There are other rumors that the original cast will be coming back, but actors like Leighton Meester, who plays the fashion princess Blair Waldorf, and Penn Badgley, who plays the pitiful Dan Humphrey, already have shows they are currently working on. Blake Lively, the iconic Serena van der Woodsen, has condemned the show several times, so the idea of her coming back to reprise her role when she has condemned the show and has so many other things going on seems unlikely. In an interview with Glamour UK she said, “People loved it, but it always felt a little personally compromising—you want to be putting a better message out there. When parents would say, ‘My teenager is watching your show,’ I wanted to say, ‘Hold on, why? Are you having a talk with them after?’ From the drug use to the point where we’re killing people, it’s sexual and salacious.” Although I haven’t heard much about what Chace Crawford, who plays Nate Vanderbilt, and Ed Westwick, who plays Chuck Bass, are up to these days, without three of the main characters coming back, the reboot already sounds disappointing.
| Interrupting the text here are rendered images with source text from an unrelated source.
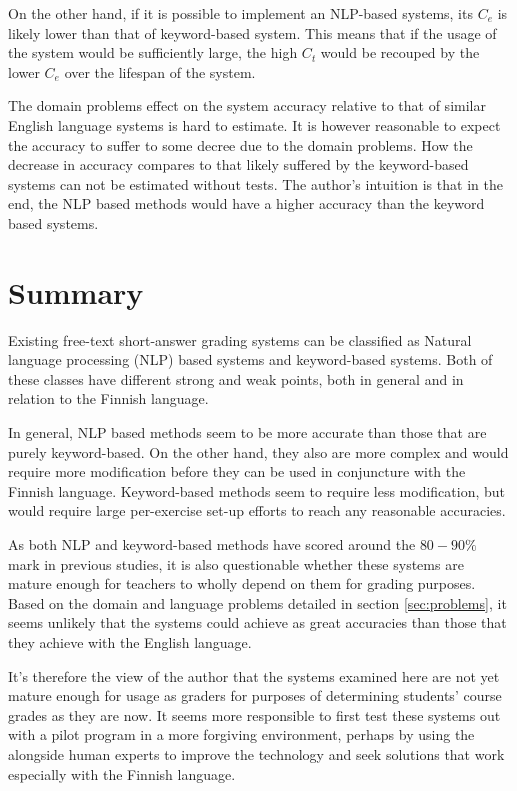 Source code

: \documentclass[english]{tktltiki2}
\theoremstyle{definition}
\theoremstyle{remark}
\begin{document}
On the other hand, if it is possible to implement an NLP-based systems, its $C_e$ is likely lower than that of keyword-based system. This means that if the usage of the system would be sufficiently large, the high $C_t$ would be recouped by the lower $C_e$ over the lifespan of the system.

The domain problems effect on the system accuracy relative to that of similar English language systems is hard to estimate. It is however reasonable to expect the accuracy to suffer to some decree due to the domain problems. How the decrease in accuracy compares to that likely suffered by the keyword-based systems can not be estimated without tests. The author's intuition is that in the end, the NLP based methods would have a higher accuracy than the keyword based systems.

\section{Summary}

Existing free-text short-answer grading systems can be classified as Natural language processing (NLP) based systems and keyword-based systems. Both of these classes have different strong and weak points, both in general and in relation to the Finnish language.

In general, NLP based methods seem to be more accurate than those that are purely keyword-based. On the other hand, they also are more complex and would require more modification before they can be used in conjuncture with the Finnish language. Keyword-based methods seem to require less modification, but would require large per-exercise set-up efforts to reach any reasonable accuracies. 

As both NLP and keyword-based methods have scored around the $80-90\%$ mark in previous studies, it is also questionable whether these systems are mature enough for teachers to wholly depend on them for grading purposes. Based on the domain and language problems detailed in section \ref{sec:problems}, it seems unlikely that the systems could achieve as great accuracies than those that they achieve with the English language.

It's therefore the view of the author that the systems examined here are not yet mature enough for usage as graders for purposes of determining students' course grades as they are now. It seems more responsible to first test these systems out with a pilot program in a more forgiving environment, perhaps by using the alongside human experts to improve the technology and seek solutions that work especially with the Finnish language. 
\end{document}
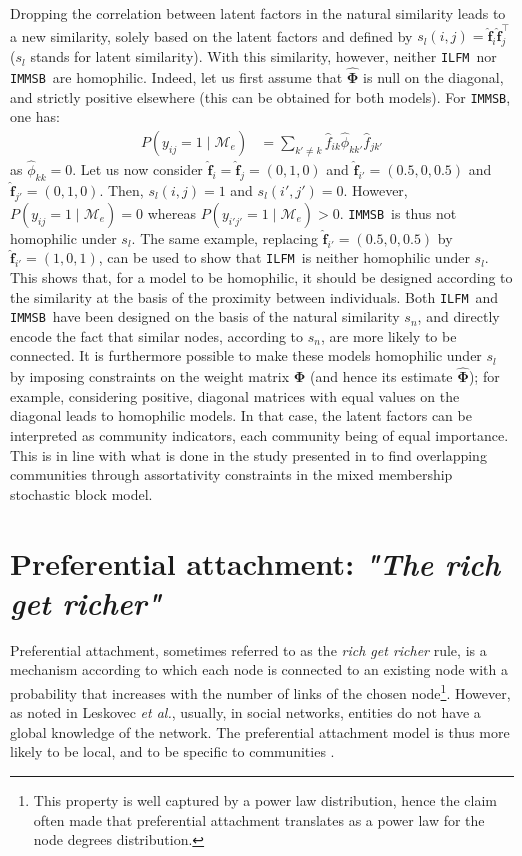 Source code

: \documentclass[journal]{IEEEtran}
\newcommand{\ifm}{\texttt{ILFM}}
\newcommand{\imb}{\texttt{IMMSB}}
\newcommand{\pr}{P}
\newcommand{\M}{\mathcal{M}}
\newcommand{\mat}[1]{\mathbf{#1}}
\begin{document}
Dropping the correlation between latent factors in the natural similarity leads to a new similarity, solely based on the latent factors and defined by $s_l(i,j) = \mat{\hat{f}}_{i} \mat{\hat{f}}_j^\top \nonumber$ ($s_l$ stands for latent similarity). With this similarity, however, neither \ifm\  nor \imb\ are homophilic. Indeed, let us first assume that $\mat{\hat{\Phi}}$ is null on the diagonal, and strictly positive elsewhere (this can be obtained for both models). For \imb, one has:
%
\begin{align}
\pr(y_{ij}=1 \mid \M_e) & = \sum_{k' \neq k} \hat{f}_{ik} \hat{\phi}_{kk'} \hat{f}_{jk'} \nonumber 
\end{align}
%
as $\hat{\phi}_{kk} = 0$. Let us now consider $\mat{\hat{f}}_i=\mat{\hat{f}}_j=(0,1,0)$ and $\mat{\hat{f}}_{i'}=(0.5,0,0.5)$ and $\mat{\hat{f}}_{j'}=(0,1,0)$. Then, $s_l(i,j)=1$ and $s_l(i',j')=0$. However, $\pr(y_{ij}=1 \mid \M_e) = 0$ whereas $\pr(y_{i'j'}=1 \mid \M_e) > 0$. \imb\ is thus not homophilic under $s_l$. The same example, replacing $\mat{\hat{f}}_{i'}=(0.5,0,0.5)$ by $\mat{\hat{f}}_{i'}=(1,0,1)$, can be used to show that \ifm\ is neither homophilic under $s_l$.~\\

This shows that, for a model to be homophilic, it should be designed according to the similarity at the basis of the proximity between individuals. Both \ifm\ and \imb\ have been designed on the basis of the natural similarity $s_n$, and directly encode the fact that similar nodes, according to $s_n$, are more likely to be connected.  It is furthermore possible to make these models homophilic under $s_l$ by imposing constraints on the weight matrix $\mat{\Phi}$ (and hence its estimate $\mat{\hat{\Phi}}$); for example, considering positive, diagonal matrices with equal values on the diagonal leads to homophilic models. In that case, the latent factors can be interpreted as community indicators, each community being of equal importance. This is in line with what is done in the study presented in \cite{AMMSB} to find overlapping communities through assortativity constraints in the mixed membership stochastic block model.

\section{Preferential attachment: \emph{"The rich get richer"}}
\label{sec:burstiness}

Preferential attachment, sometimes referred to as the \textit{rich get richer} rule, is a mechanism according to which each node is connected to an existing node with a probability that increases with the number of links of the chosen node\footnote{This property is well captured by a power law distribution, hence the claim often made that preferential attachment translates as a power law for the node degrees distribution.}. However, as noted in Leskovec \textit{et al.}, usually, in social networks, entities do not have a global knowledge of the network. The preferential attachment model is thus more likely to be local, and to be specific to communities \cite{LeskovecBKT08}.~\\
\end{document}
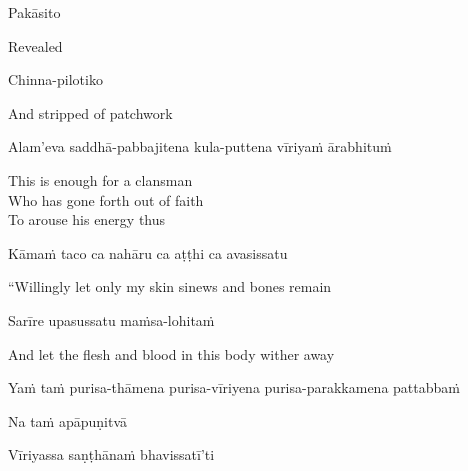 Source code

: Pakāsito

\begin{english}
  Revealed
\end{english}

Chinna-pilotiko

\begin{english}
  And stripped of patchwork
\end{english}

\begin{pali-hang}
Alam'eva saddhā-pabbajitena kula-puttena vīriyaṁ ārabhituṁ
\end{pali-hang}

\ifninebythirteen\clearpage\fi

\begin{english-verses}
  This is enough for a clansman\\
  Who has gone forth out of faith\\
  To arouse his energy thus
\end{english-verses}

Kāmaṁ taco ca nahāru ca aṭṭhi ca avasissatu

\begin{english}
  ``Willingly let only my skin  sinews  and bones remain
\end{english}

Sarīre upasussatu maṁsa-lohitaṁ

\begin{english}
  And let the flesh and blood in this body wither away
\end{english}

\ifbfive\clearpage\fi
\ifafive\clearpage\fi

\begin{pali-hang}
  Yaṁ taṁ purisa-thāmena purisa-vīriyena purisa-parakkamena pattabbaṁ\\
\end{pali-hang}
\begin{pali-hang-together}
  Na taṁ apāpuṇitvā\\
\end{pali-hang-together}
\begin{pali-hang-together}
  Vīriyassa saṇṭhānaṁ bhavissatī'ti
\end{pali-hang-together}

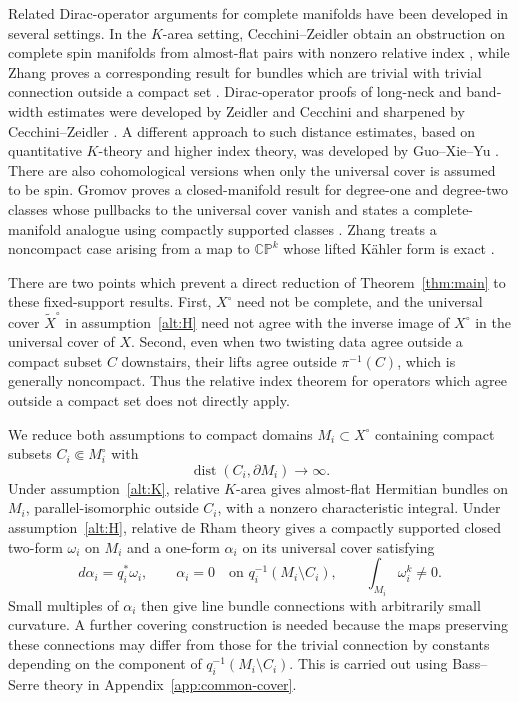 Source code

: \documentclass[12pt,reqno]{amsart}
\numberwithin{equation}{section}
\theoremstyle{definition}
\newcommand{\dist}{\operatorname{dist}}
\begin{document}
Related Dirac-operator arguments for complete manifolds have been
developed in several settings.
In the $K$-area setting, Cecchini--Zeidler obtain an obstruction on complete
spin manifolds from almost-flat pairs with nonzero relative index
\cite[Corollary~3.10]{CecchiniZeidlerCallias}, while Zhang proves a
corresponding result for bundles which are trivial with trivial
connection outside a compact set
\cite[Theorem~2.3]{ZhangDeformedDirac}. 
Dirac-operator proofs of
long-neck and band-width estimates were developed by Zeidler and
Cecchini \cite{ZeidlerBandWidth,CecchiniLongNeck} and sharpened by
Cecchini--Zeidler \cite{CecchiniZeidlerComparison}.  A different
approach to such distance estimates, based on quantitative $K$-theory
and higher index theory, was developed by Guo--Xie--Yu
\cite{GuoXieYuQuantitative}.
There are also cohomological versions when only the universal cover is assumed to
be spin.  Gromov proves a closed-manifold result for degree-one and
degree-two classes whose pullbacks to the universal cover vanish and
states a complete-manifold analogue using compactly supported classes
\cite[\S10]{GromovMetricInequalities}.  Zhang treats a
noncompact case arising from a map to $\mathbb{CP}^k$ whose lifted
K\"ahler form is exact
\cite[\S2.2]{ZhangDeformedDirac}.

There are two points which prevent a direct reduction of
Theorem~\ref{thm:main} to these fixed-support results.  First,
$X^\circ$ need not be complete, and the universal cover
$\widetilde X^\circ$ in assumption~\ref{alt:H} need not agree with
the inverse image of $X^\circ$ in the universal cover of $X$.
Second, even when two twisting data agree outside a compact subset
$C$ downstairs, their lifts agree outside $\pi^{-1}(C)$, which is
generally noncompact.  Thus the relative index theorem for operators
which agree outside a compact set
\cite{GromovLawsonComplete} does not directly apply.

We reduce both assumptions to compact domains
$M_i\subset X^\circ$ containing compact subsets
$C_i\Subset M_i^\circ$ with
\[
 \dist(C_i,\partial M_i)\longrightarrow\infty.
\]
Under assumption~\ref{alt:K}, relative $K$-area gives almost-flat
Hermitian bundles on $M_i$, parallel-isomorphic outside $C_i$, with
a nonzero characteristic integral.  Under
assumption~\ref{alt:H}, relative de Rham theory gives a compactly
supported closed two-form $\omega_i$ on $M_i$ and a one-form
$\alpha_i$ on its universal cover satisfying
\[
 d\alpha_i=q_i^*\omega_i,\qquad
 \alpha_i=0\quad\text{on }q_i^{-1}(M_i\setminus C_i),\qquad
 \int_{M_i}\omega_i^k\ne0.
\]
Small multiples of $\alpha_i$ then give line bundle connections with
arbitrarily small curvature.  A further covering construction is
needed because the maps preserving these connections may differ from
those for the trivial connection by constants depending on the
component of $q_i^{-1}(M_i\setminus C_i)$. This is carried out using Bass--Serre theory in Appendix~\ref{app:common-cover}.
\end{document}
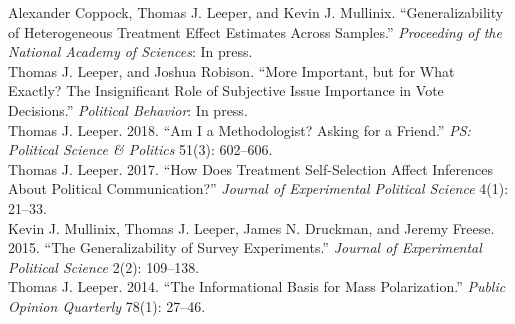 \documentclass[12pt]{article}
\renewcommand{\section}[1]{\pagebreak[3]%
    \llap{\scshape\smash{\parbox[t]{\marginparwidth}{\raggedright {\color{black}#1}}}}%
    \vspace{-\baselineskip}\par}
\newcommand{\entry}[1]{\indent {\color{lg}\guillemotright}\hspace{2pt}#1\vspace{.25em}\\}
\newcommand{\hzline}[0]{\noindent\makebox[\linewidth]{\rule{\textwidth}{0.4pt}}}
\begin{document}
\clearpage

\hzline

\section{Selected\\Peer-Reviewed\\Publications}

	\entry{Alexander Coppock, Thomas J. Leeper, and Kevin J. Mullinix. ``Generalizability of Heterogeneous Treatment Effect Estimates Across Samples.'' \textit{Proceeding of the National Academy of Sciences}: In press.}
	\entry{Thomas J. Leeper, and Joshua Robison. ``More Important, but for What Exactly? The Insignificant Role of Subjective Issue Importance in Vote Decisions.'' \textit{Political Behavior}: In press.}
	\entry{Thomas J. Leeper. 2018. ``Am I a Methodologist? Asking for a Friend.'' \textit{PS: Political Science \& Politics} 51(3): 602--606.}
    \entry{Thomas J. Leeper. 2017. ``How Does Treatment Self-Selection Affect Inferences About Political Communication?'' \textit{Journal of Experimental Political Science} 4(1): 21--33.}	
	\entry{Kevin J. Mullinix, Thomas J. Leeper, James N. Druckman, and Jeremy Freese. 2015. ``The Generalizability of Survey Experiments.'' {\em Journal of Experimental Political Science} 2(2): 109--138.}
	\entry{Thomas J. Leeper. 2014. ``The Informational Basis for Mass Polarization.'' {\em Public Opinion Quarterly} 78(1): 27--46.}
\end{document}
My last reason as to why I don’t want this reboot to happen is because I am tired of Hollywood rebooting everything that did well in the past. I want to see unique ideas instead of trying to revive something that ended years ago. If there is a way to have a Gossip Girl reboot that doesn’t disappoint fans, then I’m all for it. But at the end of the day, I would rather watch a new show with it’s own plot than something that is trying to be as great as the original, but falls short.